Commercial television has a head-spinning penchant for coming full circle. Shows and formats ballyhooed as "new" turn out to have been standards and staples 50 or 60 years ago.

Case in point: Court TV's " 'Til Death Do Us Part," a revival of the old crime anthology in which real-life cases are dramatized with actors and the only continuing character is a host who handles introductions and conclusions.

"Alfred Hitchcock Presents" was the toniest example of this genre; Court TV doesn't (and couldn't) aim that high. " 'Til Death" is more in a class with such syndicated cheapies as "Racket Squad," which grew out of a series of MGM shorts shown in theaters. On TV, a grim Reed Hadley went to the files and pulled out a case, and about half an hour later viewers had learned again that crime does not pay -- not unless it's turned into TV entertainment, of course.

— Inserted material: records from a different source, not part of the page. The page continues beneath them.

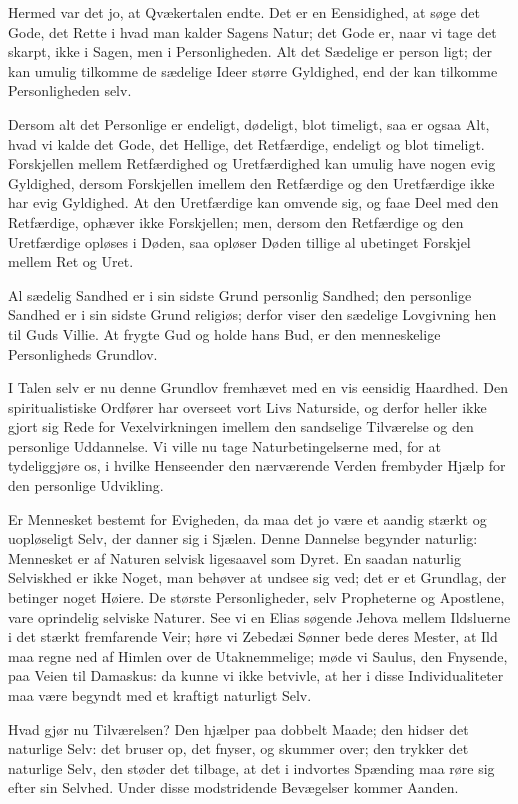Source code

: \documentclass[12pt,a4paper]{book}
\newcommand{\apage}[1]{\marginnote{\footnotesize\textit{[#1]}}}
\begin{document}
Hermed var det jo, at Qvækertalen endte. Det er en Eensidighed, at søge
det Gode, det Rette i hvad man kalder Sagens Natur; det Gode er, naar vi
tage det skarpt, ikke i Sagen, men i Personligheden. Alt det Sædelige er
person\-%
ligt; der kan umulig tilkomme de sædelige Ideer større \apage{37} Gyldighed, end
der kan tilkomme Personligheden selv.

Dersom alt det Personlige er endeligt, dødeligt, blot timeligt, saa er
ogsaa Alt, hvad vi kalde det Gode, det Hellige, det Retfærdige, endeligt
og blot timeligt. Forskjellen mellem Retfærdighed og Uretfærdighed kan
umulig have nogen evig Gyldighed, dersom Forskjellen imellem den
Retfærdige og den Uretfærdige ikke har evig Gyldighed. At den
Uretfærdige kan omvende sig, og faae Deel med den Retfærdige, ophæver
ikke Forskjellen; men, dersom den Retfærdige og den Uretfærdige opløses
i Døden, saa opløser Døden tillige al ubetinget Forskjel mellem Ret og
Uret.

Al sædelig Sandhed er i sin sidste Grund personlig Sandhed; den
personlige Sandhed er i sin sidste Grund religiøs; derfor viser den
sædelige Lovgivning hen til Guds Villie. At frygte Gud og holde hans
Bud, er den menneskelige Personligheds Grundlov.

I Talen selv er nu denne Grundlov fremhævet med en vis eensidig
Haardhed. Den spiritualistiske Ordfører har overseet vort Livs
Naturside, og derfor heller ikke gjort sig Rede for Vexelvirkningen
imellem den sandselige Tilværelse og den personlige Uddannelse. Vi ville
nu tage Naturbetingelserne med, for at tydeliggjøre os, i hvilke
Henseender den nærværende Verden frembyder Hjælp for den personlige
Udvikling.

Er Mennesket bestemt for Evigheden, da maa det jo være et aandig stærkt
og uopløseligt Selv, der danner sig i Sjælen. Denne Dannelse begynder
naturlig: Mennesket er af Naturen selvisk ligesaavel som Dyret. En
saadan naturlig Selviskhed er ikke Noget, man behøver at undsee sig ved;
det er et Grundlag, der betinger noget Høiere. De største
Personligheder, selv Propheterne og Apostlene, vare oprindelig selviske
Naturer. See vi en Elias søgende Jehova mellem Ildsluerne i det stærkt
fremfarende Veir; høre vi Zebedæi Sønner bede deres Mester, at Ild maa
regne ned af Himlen over de Utaknemmelige; møde vi Saulus, den
Fnysende, paa Veien til \apage{38}
Damaskus: da kunne vi ikke betvivle, at her i disse Individualiteter maa
være begyndt med et kraftigt naturligt Selv.

Hvad gjør nu Tilværelsen? Den hjælper paa dobbelt Maade; den hidser det
naturlige Selv: det bruser op, det fnyser, og skummer over; den trykker
det naturlige Selv, den støder det tilbage, at det i indvortes Spænding
maa røre sig efter sin Selvhed. Under disse modstridende Bevægelser
kommer Aanden.
\end{document}
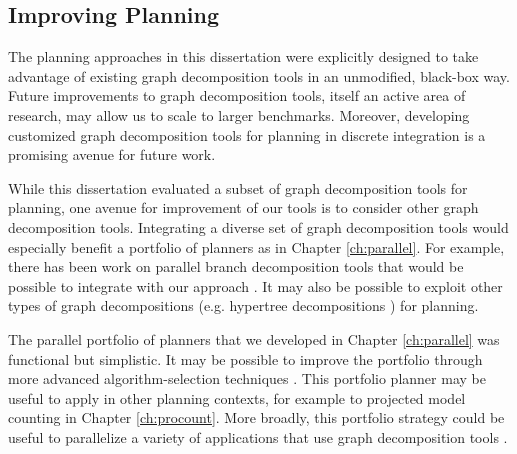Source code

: 
\subsection{Improving Planning}
The planning approaches in this dissertation were explicitly designed to take advantage of existing graph decomposition tools in an unmodified, black-box way.
Future improvements to graph decomposition tools, itself an active area of research, may allow us to scale to larger benchmarks.
Moreover, developing customized graph decomposition tools for planning in discrete integration is a promising avenue for future work.

While this dissertation evaluated a subset of graph decomposition tools for planning, one avenue for improvement of our tools is to consider other graph decomposition tools.
Integrating a diverse set of graph decomposition tools would especially benefit a portfolio of planners as in Chapter \ref{ch:parallel}.
For example, there has been work on parallel branch decomposition tools that would be possible to integrate with our approach \cite{hicks2000branch}.
It may also be possible to exploit other types of graph decompositions (e.g. hypertree decompositions \cite{AGG07}) for planning.

The parallel portfolio of planners that we developed in Chapter \ref{ch:parallel} was functional but simplistic.
It may be possible to improve the portfolio through more advanced algorithm-selection techniques \cite{HHLKS09,XHHL12}. 
This portfolio planner may be useful to apply in other planning contexts, for example to projected model counting in Chapter \ref{ch:procount}.
More broadly, this portfolio strategy could be useful to parallelize a variety of applications that use graph decomposition tools \cite{MPPV04,applegate2011traveling,cygan2015parameterized,GLST17}.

John Waters, of all people -- the bard of Baltimore, the merchant of mire, the sultan of sleaze, the director of "Pink Flamingos" -- hosts " 'Til Death" and proves a master of the task. With his seedy anchovy mustache and cadaverous eyes, Waters -- looking like a latter-day John Carradine with a touch of Basil Rathbone -- brings a proper impropriety to the occasion, popping up not from behind a desk but wherever the story happens to take him.

In the first of two episodes airing tonight, for instance, he's encountered in the waiting room of a doctor who's made the mistake of marrying a lady far younger than he. The doc thinks he's protected by an ironclad prenuptial agreement signed by both parties, but unfortunately for him, his lawyer, also his best friend, has what might delicately be called carnival knowledge of the wife.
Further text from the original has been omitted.